The Centers for Disease Control and Prevention (CDC) report that congenital heart defects affect nearly 1% of―or about 40,000―births per year in the United States. Children who are less than 1 year old consist of almost 50 percent of deaths resulting from congenital heart defects.
Artificial intelligence may hold the key to faster, more accurate diagnoses than those of medical professionals, which could cause survival odds for affected infants to soar. Dr. Kolawole Oyelese, a perinatologist with Atlantic Maternal Fetal Medicine in New Jersey, offers sobering stats: “While only about 1 percent of babies will be born with a congenital heart defect, almost 25 percent of those children will have a heart defect that requires surgery to correct it within the first year.”
Oyelese cautions that, left undetected, heart defects in babies could cause death within the first month. By diagnosing heart problems in utero, doctors can make informed decisions for lifesaving treatment. Currently, medical expert use ultrasound imaging for fetal diagnosis, but human error can cause some heart defects to escape detection. Since treating congenital heart defects within a week after birth is proven to boost the prognosis, developing quicker, more precise technology for diagnosis has long been a priority.

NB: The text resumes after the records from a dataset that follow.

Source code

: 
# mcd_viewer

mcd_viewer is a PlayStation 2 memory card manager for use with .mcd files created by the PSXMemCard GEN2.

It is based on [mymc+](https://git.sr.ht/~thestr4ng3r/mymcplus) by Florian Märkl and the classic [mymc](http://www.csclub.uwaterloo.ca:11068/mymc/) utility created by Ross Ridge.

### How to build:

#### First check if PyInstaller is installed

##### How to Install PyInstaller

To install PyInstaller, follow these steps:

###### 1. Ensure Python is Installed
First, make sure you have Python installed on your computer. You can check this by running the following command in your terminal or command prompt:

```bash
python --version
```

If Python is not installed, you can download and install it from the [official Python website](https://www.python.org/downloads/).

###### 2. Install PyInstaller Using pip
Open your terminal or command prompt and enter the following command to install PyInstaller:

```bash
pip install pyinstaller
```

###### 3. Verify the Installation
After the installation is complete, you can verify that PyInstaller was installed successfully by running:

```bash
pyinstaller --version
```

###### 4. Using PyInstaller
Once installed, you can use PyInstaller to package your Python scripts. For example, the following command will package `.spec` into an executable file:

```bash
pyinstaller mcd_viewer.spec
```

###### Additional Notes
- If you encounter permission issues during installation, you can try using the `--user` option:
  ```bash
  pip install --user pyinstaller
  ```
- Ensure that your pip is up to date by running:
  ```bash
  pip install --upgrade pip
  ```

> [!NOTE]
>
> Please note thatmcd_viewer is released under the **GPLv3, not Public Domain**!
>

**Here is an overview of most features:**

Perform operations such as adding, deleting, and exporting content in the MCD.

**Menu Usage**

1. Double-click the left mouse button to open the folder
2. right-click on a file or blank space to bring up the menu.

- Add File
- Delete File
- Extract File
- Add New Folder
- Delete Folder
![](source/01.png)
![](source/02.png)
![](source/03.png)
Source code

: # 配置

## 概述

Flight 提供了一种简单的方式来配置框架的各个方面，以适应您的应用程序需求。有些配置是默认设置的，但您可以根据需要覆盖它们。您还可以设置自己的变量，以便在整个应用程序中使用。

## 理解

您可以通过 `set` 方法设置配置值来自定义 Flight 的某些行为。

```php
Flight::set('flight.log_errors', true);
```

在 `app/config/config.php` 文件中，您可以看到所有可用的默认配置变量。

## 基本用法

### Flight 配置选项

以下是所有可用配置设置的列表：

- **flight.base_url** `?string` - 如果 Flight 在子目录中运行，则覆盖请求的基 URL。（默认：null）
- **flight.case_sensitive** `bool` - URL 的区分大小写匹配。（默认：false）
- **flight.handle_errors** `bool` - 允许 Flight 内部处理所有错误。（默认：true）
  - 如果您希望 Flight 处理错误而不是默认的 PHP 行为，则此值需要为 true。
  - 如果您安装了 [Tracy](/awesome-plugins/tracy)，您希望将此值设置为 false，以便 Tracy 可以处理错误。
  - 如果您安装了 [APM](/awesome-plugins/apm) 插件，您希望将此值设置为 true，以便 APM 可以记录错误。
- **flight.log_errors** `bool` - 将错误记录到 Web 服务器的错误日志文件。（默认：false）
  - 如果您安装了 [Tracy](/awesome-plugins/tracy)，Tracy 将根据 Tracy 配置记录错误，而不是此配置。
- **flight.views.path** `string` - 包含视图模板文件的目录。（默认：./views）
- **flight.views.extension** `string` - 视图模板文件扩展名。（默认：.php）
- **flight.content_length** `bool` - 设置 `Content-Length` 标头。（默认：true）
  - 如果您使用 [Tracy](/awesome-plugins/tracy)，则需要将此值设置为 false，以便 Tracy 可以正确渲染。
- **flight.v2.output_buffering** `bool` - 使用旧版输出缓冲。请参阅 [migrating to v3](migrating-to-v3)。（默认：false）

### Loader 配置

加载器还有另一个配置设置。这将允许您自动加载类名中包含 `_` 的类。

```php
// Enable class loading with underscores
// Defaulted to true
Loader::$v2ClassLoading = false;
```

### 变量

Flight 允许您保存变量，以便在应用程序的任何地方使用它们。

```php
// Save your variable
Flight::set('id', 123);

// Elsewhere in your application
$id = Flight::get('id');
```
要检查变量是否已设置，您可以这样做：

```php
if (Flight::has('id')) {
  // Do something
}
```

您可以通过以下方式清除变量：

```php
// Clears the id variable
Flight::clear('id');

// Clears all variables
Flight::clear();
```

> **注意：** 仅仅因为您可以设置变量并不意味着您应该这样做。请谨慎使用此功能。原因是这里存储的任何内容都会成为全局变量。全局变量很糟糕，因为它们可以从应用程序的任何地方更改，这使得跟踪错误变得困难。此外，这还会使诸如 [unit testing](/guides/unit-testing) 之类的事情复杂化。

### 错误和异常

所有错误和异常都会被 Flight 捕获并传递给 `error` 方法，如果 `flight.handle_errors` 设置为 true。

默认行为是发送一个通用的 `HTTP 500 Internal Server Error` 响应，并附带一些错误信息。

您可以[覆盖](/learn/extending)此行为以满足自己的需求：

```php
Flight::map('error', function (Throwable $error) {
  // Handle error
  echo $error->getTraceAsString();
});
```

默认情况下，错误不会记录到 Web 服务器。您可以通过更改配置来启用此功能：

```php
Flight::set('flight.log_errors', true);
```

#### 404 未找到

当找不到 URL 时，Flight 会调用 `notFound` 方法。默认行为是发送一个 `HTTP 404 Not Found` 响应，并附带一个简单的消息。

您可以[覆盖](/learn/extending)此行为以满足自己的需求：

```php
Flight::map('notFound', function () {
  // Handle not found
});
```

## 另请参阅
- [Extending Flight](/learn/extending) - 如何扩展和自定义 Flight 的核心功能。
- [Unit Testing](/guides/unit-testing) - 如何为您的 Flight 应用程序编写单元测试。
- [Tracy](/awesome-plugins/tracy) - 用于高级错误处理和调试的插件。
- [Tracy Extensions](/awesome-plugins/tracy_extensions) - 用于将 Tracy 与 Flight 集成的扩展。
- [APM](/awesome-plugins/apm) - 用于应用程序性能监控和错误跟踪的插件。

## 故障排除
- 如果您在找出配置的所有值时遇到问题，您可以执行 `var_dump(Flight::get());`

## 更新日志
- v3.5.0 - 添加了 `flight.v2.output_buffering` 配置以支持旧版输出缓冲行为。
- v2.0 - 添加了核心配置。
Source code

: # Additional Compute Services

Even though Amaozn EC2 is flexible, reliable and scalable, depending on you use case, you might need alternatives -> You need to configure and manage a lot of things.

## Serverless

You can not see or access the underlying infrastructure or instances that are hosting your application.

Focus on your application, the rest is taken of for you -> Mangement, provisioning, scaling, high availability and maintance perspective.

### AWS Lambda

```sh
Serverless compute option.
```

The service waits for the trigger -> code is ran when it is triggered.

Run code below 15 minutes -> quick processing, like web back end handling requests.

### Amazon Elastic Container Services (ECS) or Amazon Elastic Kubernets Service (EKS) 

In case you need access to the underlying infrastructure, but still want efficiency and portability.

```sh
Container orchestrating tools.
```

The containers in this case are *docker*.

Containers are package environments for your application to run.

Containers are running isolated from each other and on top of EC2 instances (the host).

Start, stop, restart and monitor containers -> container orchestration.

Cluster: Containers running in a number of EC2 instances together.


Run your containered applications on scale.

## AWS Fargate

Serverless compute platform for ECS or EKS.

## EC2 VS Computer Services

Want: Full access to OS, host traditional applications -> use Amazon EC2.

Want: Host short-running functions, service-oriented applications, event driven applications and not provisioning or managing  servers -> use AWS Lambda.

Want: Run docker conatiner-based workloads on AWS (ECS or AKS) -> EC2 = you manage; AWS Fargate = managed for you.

Machine learning feeds a computer data and uses statistical techniques to help it "learn" how to get progressively better at a task, without having been specifically programmed for that task, eliminating the need for millions of lines of written code. Earlier problems with applying machine learning to analyze heart defects in children stemmed from how rare-occurring this condition is. Without sufficient data points to train the AI, inaccuracies had plagued hopes of clinical use.
Researchers from RIKEN use a computer process called “object detection” that mimics human observation skills, enabling the AI to analyze fetal heart images.
The RIKEN Center for Advanced Intelligence Project (AIP), in collaborating with Fujitsu Ltd. and Showa University, dared to explore whether a more accurate solution was possible. Despite the constraints of relatively small and incomplete collections of data, this team successfully developed new machine learning technology that can accurately predict the presence of congenital heart defects.
A typical diagnosis involves a fetal heart expert using the comparison of normal and abnormal fetal heart images in addition to their instincts as trained professionals. Researchers from RIKEN instead use a computer process called “object detection” that mimics human observation skills, enabling the AI to analyze fetal heart images.
Masaaki Komatsu, a RIKEN AIP researcher who led the project, states in a press release, “This breakthrough was possible thanks to the accumulated discussions among the experts on machine learning and fetal heart diagnosis. RIKEN AIP has many AI experts and opportunities for collaboration, like this project. We hope that the system will go into widespread use by means of the successful cooperation among clinicians, academia, and the company.”
The team plans to roll out clinical trials in university hospitals throughout Japan. By obtaining more fetal ultrasound images in the database through these trials, they expect increased accuracy for the AI system.
While the RIKEN team believes this system could soon account for a significant drop in missed diagnoses, Oyelese makes a case for human professionals not being shown the door quite yet. “While [AI] may help make the diagnosis more accurate, it is still not a replacement for years of expertise, clinical experience, or training.”